もう一人の執行人はコードネーム「サーバル」神馬悠大。刃物遣いの天才。全国剣道
大会で優勝する腕前が災いして喧嘩相手を三人も死なせてしまい、剣道界から追放さ
れ、少年院出所後、やくざの用心棒になり、その強さから「黒波」の名で恐れられた存
在だったが、潜入捜査班に現行犯逮捕され刑務所に入っていた人物。
工作班はコードネーム「ポン」栗島宗平。元自衛官。PKOの工兵として派遣されたが、
がゲリラに襲われ負傷したショックでPTSDになり閉じこもりになっていた人物。
情報班の一人、コードネーム「クラウン」伏木守。約者経験もある元探偵。わなにはまり
無実の罪に問われ、無実は証明されたものの職を失っていた人物。
もう一人の情報班はコードネーム「リブ」真中凛子は元・銀座のNO.1ホステス。彼女に
嫉妬したママに雇われて襲った男を逆に殺してしまう。正当防衛が認められたが頬に
傷を負い、もうホステスには戻らなくなり、整形をした上で介護士の専門学校に通って
たい女性。もう一人の女性はオペレータ役。コードネームは「チェリー」。元レディース
の頭で、敵対グループに単身で乗り込み、全員に重軽症を負わせて、傷害致傷で逮
捕され、出所後、コンビニで働いていた女性。
以上の人物が、皆、それぞれの役割をきちんと果たし、確実に下された命令を実行し
ていくというもの。

簡単に終わった案件で仕事ぶりの紹介があり、ファルコンの思い出の形でメンバー紹
介があり、そしていよいよ本筋の案件へ入ります。
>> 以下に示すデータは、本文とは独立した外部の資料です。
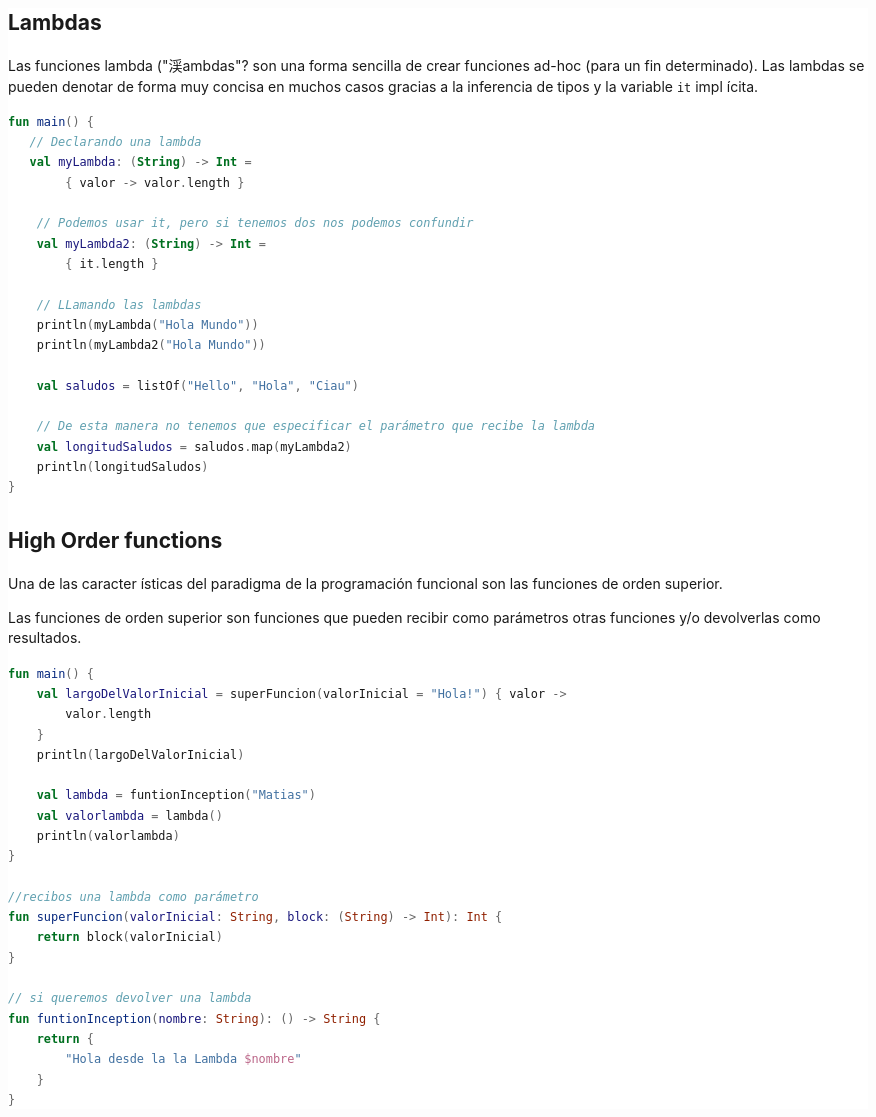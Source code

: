 ## ****Lambdas****

Las funciones lambda ("渓ambdas"? son una forma sencilla de crear funciones ad-hoc (para un fin determinado). Las lambdas se pueden denotar de forma muy concisa en muchos casos gracias a la inferencia de tipos y la variable `it` impl ícita.

```kotlin
fun main() {
   // Declarando una lambda
   val myLambda: (String) -> Int =
        { valor -> valor.length }

    // Podemos usar it, pero si tenemos dos nos podemos confundir
    val myLambda2: (String) -> Int =
        { it.length }

    // LLamando las lambdas
    println(myLambda("Hola Mundo"))
    println(myLambda2("Hola Mundo"))

    val saludos = listOf("Hello", "Hola", "Ciau")
    
    // De esta manera no tenemos que especificar el parámetro que recibe la lambda
    val longitudSaludos = saludos.map(myLambda2)
    println(longitudSaludos)
}
```

## ****High Order functions****

Una de las caracter ísticas del paradigma de la programación funcional son las funciones de orden superior.

Las funciones de orden superior son funciones que pueden recibir como parámetros otras funciones y/o devolverlas como resultados.

```kotlin
fun main() {
    val largoDelValorInicial = superFuncion(valorInicial = "Hola!") { valor ->
        valor.length
    }
    println(largoDelValorInicial)

    val lambda = funtionInception("Matias")
    val valorlambda = lambda()
    println(valorlambda)
}

//recibos una lambda como parámetro
fun superFuncion(valorInicial: String, block: (String) -> Int): Int {
    return block(valorInicial)
}

// si queremos devolver una lambda
fun funtionInception(nombre: String): () -> String {
    return {
        "Hola desde la la Lambda $nombre"
    }
}
```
実に小気味よく、痛快です。
そして、ちゃんと全てを隠匿するためのアントという組織もあって協力して処理してい
くというもの。その組織の長も、警視庁技術職員で昼行燈老人。コードネームは、
「ベンジャー」加地壮吉。

本篇の最後の悪人抹殺の舞台と方法はこれまた痛快でした。こういう、荒唐無稽な
話はやっぱり面白いです(^◇^)。エログロの西村寿行シリーズも面白いんですが、
あちらははちゃめちゃでグロすぎるきらいがありますからね。